Recreational marijuana use is now legal in 11 states. In Atlanta, Morehouse Healthcare reproductive endocrinologist Dr. Dorothy Mitchell-Leef says more young people are trying it, assuming it's harmless.

"People think, 'Oh, it's going to be fine for me because it's legal,'" Mitchell-Leef says.  "But, that has nothing to do with medicine, and nothing to do with the fact it can have an effect on people getting pregnant or when they get pregnant."

A study published in the Journal of the American Medical Association in June of 2019 found as many as 7% of pregnant women reported having used marijuana in the last month is 2017.

That is up from 3.4% of pregnant women self-reporting cannabis use back in 2002.

Another study published this year in the Journal of Addiction Medicine found 22.6% of urine drug screening samples collected from pregnant women at one major academic medical center tested positive for THC, the psychoactive ingredient in cannabis. 

Dr. Mitchell-Leef says there hasn't been a lot of research into how marijuana impacts fertility.  But, she warns, there is evidence it can cause hormonal changes that can make it harder for men to produce sperm and for women to ovulate.

Mitchell-Leef advises couples trying to conceive to avoid using marijuana, and emphasizes that includes men.

"If they already have a low (sperm) count or a low motility, that's going to compound the problem," Mitchell-Leef says. "So, we ask them to just back off and perhaps start again in about 2 to 3 months."

Much of the research centers around couples going through fertility treatment. 

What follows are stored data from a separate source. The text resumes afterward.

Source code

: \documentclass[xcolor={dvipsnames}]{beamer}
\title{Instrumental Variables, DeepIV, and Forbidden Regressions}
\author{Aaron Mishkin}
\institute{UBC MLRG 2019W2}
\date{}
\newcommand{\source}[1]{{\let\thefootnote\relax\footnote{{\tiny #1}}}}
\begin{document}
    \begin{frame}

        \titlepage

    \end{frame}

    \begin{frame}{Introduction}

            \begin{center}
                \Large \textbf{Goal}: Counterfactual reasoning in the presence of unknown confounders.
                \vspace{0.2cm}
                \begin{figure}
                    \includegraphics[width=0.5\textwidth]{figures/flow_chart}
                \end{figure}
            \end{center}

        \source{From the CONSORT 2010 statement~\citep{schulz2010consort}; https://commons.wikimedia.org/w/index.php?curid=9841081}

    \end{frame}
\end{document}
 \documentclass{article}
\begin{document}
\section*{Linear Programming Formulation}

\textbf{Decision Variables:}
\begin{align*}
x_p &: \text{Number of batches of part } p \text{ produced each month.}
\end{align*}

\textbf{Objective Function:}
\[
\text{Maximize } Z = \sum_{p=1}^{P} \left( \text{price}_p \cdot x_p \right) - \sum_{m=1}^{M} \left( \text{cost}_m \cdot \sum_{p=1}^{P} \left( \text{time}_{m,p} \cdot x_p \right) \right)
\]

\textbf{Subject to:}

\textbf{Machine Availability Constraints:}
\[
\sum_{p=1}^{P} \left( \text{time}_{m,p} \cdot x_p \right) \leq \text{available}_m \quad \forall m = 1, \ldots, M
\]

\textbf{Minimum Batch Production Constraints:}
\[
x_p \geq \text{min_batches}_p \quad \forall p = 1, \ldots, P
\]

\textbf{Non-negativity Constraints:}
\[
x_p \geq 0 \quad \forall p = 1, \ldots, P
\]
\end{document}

One study found men who smoked marijuana had a 29% drop in their sperm count, while another, earlier this year, found men who had smoked pot at some point actually had a higher sperm count than men who had never smoked marijuana.

But, because smoking in general is tied to a higher risk of pregnancy loss, stillbirth and developmental problems in babies, Dr. Mitchell-Leef says she would stay away from marijuana.

"Definitely stop before you're trying to get pregnant, and definitely don't take it while you're pregnant or breastfeeding," Mitchell-Leef says.  "We want everybody to be as healthy as they can be.  We just healthy babies, and we want them to make it to term."

The Harvard T.H. Chan Public School of Health has taken a look a marijuana use and fertility treatment. Women who used cannabis while undergoing treatment with assisted-reproduction technology were more than twice as likely to have an unsuccessful pregnancy than women who didn't smoke marijuana or had used it before pregnancy treatment.